Le Festival du court-métrage de Clermont-Ferrand met la diversité à l'honneur

Mis à jour le 07/02/2019 à 20H30, publié le 07/02/2019 à 19H30
Affiche du festival du Court-Métrage de Clermont-Ferrand (détail)

Affiche du festival du Court-Métrage de Clermont-Ferrand (détail)

© Rémi Chayé - Festival International du Court Métrage de Clermont-Ferrand

Au Festival International du Court-Métrage de Clermont-Ferrand jusqu'au 9 février, l'attention se porte sur les diversités culturelle et linguistique. La sélection "Short in translation" se penche sur une rétrospective internationale du thème de la langue et des langages. Une réflexion qui va de la langue des signes au désarroi des migrants ne maîtrisant pas la langue de leur pays d'accueil.

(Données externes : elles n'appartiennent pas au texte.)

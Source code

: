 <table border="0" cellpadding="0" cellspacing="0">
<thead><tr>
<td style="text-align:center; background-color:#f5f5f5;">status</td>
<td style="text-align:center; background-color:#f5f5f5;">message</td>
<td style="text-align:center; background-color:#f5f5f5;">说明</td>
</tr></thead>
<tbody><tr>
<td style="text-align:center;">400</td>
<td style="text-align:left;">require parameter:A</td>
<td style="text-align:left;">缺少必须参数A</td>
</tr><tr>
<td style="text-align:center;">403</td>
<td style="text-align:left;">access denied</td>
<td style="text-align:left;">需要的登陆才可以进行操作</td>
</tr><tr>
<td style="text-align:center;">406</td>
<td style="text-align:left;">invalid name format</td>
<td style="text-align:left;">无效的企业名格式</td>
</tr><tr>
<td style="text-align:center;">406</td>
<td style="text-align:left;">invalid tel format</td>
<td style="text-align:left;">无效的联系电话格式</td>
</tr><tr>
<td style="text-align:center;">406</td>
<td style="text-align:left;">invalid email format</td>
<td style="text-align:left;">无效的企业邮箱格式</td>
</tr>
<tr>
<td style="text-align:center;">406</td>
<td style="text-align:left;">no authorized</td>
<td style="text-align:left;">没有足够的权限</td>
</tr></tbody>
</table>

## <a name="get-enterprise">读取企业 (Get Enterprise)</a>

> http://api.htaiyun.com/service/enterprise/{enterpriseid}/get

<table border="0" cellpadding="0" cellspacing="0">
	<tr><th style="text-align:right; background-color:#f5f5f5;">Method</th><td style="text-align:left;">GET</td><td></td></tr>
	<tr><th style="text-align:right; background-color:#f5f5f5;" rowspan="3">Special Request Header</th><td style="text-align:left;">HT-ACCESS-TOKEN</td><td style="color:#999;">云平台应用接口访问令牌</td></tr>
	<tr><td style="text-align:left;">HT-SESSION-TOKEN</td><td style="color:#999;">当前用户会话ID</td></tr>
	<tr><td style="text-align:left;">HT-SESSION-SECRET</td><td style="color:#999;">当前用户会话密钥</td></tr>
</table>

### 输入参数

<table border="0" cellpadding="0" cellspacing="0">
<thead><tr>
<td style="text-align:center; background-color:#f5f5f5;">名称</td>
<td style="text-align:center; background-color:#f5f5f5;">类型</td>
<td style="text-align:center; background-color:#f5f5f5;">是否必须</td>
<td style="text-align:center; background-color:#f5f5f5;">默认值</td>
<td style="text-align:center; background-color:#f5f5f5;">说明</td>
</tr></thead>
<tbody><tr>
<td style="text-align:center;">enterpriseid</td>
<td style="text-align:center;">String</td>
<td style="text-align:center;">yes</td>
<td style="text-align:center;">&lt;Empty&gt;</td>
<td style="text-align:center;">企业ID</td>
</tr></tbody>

Le cinéma, reflet du monde, l'idée n'est pas neuve, elle est pourtant particulièrement d'actualité au Festival International du Court-Métrage qui se tient à Clermont-Ferrand jusqu'au 9 février. Chaque année un choix de films illustre un thème choisi par les organisateurs. Pour l'édition 2019, ces derniers ont visionné 400 films traitant du thème des enjeux linguistiques. Ils en ont retenu seize et les ont réunis dans une sélection intitulée "Short in translation", clin d'oeil transparent au film de Sofia Coppola "Lost in translation".

Langage : l'outil primordial

"The silent child" de Chris Overton illustre la découverte du monde par une petite fille grâce à la langue des signes. "Elena" de Marie Le Floch et Gabriel Pinto Montero, met en jeu une adolescente, seule à parler le français, et qui doit accompagner ses parents dans un moment très délicat de leur vie afin de traduire la discussion avec l'administration hospitalière. Le langage révèle alors, le temps d'un court métrage, l'ambigüité de son rôle dans les relations familiales.

Au départ, on avait envie de parler du sentiment qu'on peut avoir quand les rôles parents-enfants s'inversent et qu'on doit prendre une responsabilité sur son parent, voire, un pouvoir sur son parent.

Marie Le Floch
coréalisatrice de "Elena"

Au coeur de cet inversement des rôles, le langage qui permet à celui qui le maîtrise de prendre des décisions qui échappent aux autres membres de la famille. "Elena" illustre parfaitement le pouvoir de celui qui, avec ou contre son gré, dispose de cet outil primordial dont les autres sont privés.

Reportage : France 3 Auvergne : R. Beaune / V. Mathieu / C. Fallas / L. Pastural / C. Munro / S. Bonnetot

Mais la programmation de "Short in translation" n'oublie pas que le cinéma est aussi un divertissement et plusieurs films évoquent des situations parfois extrêmes et comiques, mais qui posent toujours la question du langage.